Reliability and robustness of simultaneous absolute quantification of drug transporters, cytochrome P450 enzymes, and Udp-glucuronosyltransferases in human liver tissue by multiplexed MRM/selected reaction monitoring mode tandem mass spectrometry with nano-liquid chromatography

Mass spectrometry (MS)-based multiplexed multiple reaction monitoring quantification of proteins has recently evolved as a versatile tool for accurate, absolute quantification of proteins. The purpose of this study was to examine the validity of the present method with regard to standard bioanalytical criteria for drug transporters, cytochrome P450 (CYP) enzymes and uridine 5'-diphospho-glucuronosyltransferases (UGTs). Membrane preparations from human liver tissue were used for target protein quantification.

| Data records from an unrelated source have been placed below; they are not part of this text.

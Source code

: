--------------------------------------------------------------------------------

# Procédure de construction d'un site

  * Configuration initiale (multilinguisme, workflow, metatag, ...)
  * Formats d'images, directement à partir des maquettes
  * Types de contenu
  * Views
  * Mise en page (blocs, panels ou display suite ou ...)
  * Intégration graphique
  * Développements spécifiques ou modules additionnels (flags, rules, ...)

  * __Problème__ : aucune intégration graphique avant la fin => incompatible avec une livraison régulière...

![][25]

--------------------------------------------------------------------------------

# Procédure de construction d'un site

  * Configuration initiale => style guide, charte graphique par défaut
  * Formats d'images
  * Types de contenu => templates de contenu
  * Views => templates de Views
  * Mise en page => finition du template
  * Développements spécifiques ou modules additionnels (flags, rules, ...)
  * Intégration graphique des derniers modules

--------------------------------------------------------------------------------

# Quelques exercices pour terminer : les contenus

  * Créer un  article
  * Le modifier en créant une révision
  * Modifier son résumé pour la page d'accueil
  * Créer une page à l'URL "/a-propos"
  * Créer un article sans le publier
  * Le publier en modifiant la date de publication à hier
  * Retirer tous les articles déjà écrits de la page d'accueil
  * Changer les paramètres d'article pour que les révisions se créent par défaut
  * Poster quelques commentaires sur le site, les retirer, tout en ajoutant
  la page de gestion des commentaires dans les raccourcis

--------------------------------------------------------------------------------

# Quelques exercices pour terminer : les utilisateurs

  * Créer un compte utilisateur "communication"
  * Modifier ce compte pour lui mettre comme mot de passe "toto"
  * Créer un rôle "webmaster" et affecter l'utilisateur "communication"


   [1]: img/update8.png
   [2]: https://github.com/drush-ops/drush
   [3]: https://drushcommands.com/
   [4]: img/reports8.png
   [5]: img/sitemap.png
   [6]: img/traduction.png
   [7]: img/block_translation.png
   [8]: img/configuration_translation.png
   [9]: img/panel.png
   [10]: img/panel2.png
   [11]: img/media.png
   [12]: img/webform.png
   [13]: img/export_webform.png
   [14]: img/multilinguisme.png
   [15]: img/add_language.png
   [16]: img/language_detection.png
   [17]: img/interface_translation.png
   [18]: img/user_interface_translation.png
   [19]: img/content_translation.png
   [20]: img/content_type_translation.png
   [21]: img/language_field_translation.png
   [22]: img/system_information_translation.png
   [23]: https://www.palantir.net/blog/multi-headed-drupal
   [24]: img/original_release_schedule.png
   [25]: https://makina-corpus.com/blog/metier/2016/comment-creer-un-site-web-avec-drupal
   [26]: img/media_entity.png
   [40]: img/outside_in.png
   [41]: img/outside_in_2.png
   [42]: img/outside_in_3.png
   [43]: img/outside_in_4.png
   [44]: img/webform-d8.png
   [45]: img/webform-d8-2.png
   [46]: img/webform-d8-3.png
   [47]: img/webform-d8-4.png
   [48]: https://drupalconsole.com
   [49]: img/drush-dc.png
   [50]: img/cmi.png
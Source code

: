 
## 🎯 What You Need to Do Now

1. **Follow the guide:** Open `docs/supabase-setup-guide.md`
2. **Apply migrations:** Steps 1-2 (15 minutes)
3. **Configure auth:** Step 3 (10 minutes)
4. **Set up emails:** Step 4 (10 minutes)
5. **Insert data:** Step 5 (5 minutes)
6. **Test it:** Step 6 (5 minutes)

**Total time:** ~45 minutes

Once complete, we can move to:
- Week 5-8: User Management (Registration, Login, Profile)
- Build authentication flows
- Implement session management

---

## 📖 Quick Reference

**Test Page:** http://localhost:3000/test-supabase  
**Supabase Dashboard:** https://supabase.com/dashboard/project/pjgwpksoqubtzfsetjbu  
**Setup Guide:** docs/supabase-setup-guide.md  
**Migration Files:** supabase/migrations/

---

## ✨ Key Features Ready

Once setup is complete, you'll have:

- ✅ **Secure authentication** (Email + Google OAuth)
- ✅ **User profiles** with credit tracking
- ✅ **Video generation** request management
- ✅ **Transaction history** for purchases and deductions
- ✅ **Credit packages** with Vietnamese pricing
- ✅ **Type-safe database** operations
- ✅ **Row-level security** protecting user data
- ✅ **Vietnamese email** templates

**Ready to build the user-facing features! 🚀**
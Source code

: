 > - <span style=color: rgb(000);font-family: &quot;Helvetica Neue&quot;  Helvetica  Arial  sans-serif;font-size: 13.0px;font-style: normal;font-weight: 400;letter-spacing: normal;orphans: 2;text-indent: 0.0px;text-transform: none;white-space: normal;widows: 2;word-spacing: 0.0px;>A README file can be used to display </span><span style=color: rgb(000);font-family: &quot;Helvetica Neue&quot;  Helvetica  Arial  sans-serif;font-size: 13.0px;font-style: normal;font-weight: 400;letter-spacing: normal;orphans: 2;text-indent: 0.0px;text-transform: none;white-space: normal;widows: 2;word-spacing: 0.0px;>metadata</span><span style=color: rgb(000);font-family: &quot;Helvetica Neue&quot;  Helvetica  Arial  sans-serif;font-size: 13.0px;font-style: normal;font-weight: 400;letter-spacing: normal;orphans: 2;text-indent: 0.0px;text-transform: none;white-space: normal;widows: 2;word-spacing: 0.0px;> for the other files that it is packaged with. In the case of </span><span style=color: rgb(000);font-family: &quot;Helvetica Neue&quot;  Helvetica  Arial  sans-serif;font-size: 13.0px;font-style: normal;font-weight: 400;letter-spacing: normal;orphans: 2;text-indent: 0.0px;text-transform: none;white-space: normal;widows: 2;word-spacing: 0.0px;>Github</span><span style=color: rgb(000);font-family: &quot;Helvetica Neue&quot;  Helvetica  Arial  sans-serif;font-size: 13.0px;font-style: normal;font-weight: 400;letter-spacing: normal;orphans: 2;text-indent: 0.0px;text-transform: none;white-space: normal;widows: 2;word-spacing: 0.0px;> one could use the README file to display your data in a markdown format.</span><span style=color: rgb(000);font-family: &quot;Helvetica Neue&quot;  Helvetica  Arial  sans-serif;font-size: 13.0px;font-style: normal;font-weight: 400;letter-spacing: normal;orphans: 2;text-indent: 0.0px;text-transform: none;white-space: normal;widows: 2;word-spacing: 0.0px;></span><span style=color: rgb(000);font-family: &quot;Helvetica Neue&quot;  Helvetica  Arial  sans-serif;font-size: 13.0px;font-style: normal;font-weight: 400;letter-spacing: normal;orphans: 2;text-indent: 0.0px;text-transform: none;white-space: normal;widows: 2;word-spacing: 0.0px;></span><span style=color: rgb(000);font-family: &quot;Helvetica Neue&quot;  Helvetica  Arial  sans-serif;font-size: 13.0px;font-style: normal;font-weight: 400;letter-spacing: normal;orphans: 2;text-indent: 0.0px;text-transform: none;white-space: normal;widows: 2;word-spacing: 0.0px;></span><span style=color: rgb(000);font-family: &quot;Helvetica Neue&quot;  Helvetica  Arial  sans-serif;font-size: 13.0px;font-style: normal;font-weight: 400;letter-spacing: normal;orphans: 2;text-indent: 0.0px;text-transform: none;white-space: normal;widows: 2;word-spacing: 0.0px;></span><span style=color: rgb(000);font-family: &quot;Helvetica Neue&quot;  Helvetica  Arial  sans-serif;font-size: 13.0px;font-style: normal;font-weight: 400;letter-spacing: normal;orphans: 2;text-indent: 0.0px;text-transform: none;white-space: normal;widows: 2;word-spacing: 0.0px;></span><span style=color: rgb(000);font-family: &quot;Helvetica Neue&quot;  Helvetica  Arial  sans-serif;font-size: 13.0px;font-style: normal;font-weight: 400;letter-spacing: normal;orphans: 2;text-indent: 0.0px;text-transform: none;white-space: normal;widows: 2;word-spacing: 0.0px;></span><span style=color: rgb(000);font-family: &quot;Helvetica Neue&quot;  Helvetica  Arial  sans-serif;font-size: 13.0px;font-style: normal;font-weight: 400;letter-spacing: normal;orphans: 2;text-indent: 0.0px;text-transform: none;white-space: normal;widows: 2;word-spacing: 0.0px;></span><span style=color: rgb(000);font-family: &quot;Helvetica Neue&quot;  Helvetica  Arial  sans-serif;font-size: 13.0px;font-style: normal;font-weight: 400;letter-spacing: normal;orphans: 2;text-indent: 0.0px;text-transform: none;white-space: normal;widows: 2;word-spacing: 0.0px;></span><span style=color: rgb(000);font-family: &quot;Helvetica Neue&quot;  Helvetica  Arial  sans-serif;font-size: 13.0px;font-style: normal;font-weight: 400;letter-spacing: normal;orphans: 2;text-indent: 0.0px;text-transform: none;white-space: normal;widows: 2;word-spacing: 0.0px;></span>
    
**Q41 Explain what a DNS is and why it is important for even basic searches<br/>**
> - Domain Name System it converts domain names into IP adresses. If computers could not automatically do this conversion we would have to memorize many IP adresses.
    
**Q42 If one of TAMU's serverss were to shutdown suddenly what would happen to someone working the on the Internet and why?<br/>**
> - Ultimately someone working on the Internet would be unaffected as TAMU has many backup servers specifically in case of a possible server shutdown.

As a result, the determination coefficients (r²) of all targets were greater than 0.986. In the absence of matrix, inaccuracy values (expressed as % deviation) were -8.1% to 20.3%, whereas imprecision values (expressed as % coefficient of variation) were within 15.9%. In the presence of matrix, which consisted of digested plasma membrane fraction for transporters and digested microsomal membrane fraction for CYP enzymes and UGTs, respectively, the inaccuracy was -15.3%-8.1%, and the imprecision were within 18.9%. Sufficient sample stability of membrane fraction was shown for three freeze-thaw cycles, 32 days at -20°C, and in processed samples for 7 days at 10°C. In conclusion, this study demonstrated, for the first time, that the MS-based assay with nano-liquid chromatography provides adequate reliability and robustness for the quantification of selected drug transporters, P450 enzymes and UGTs.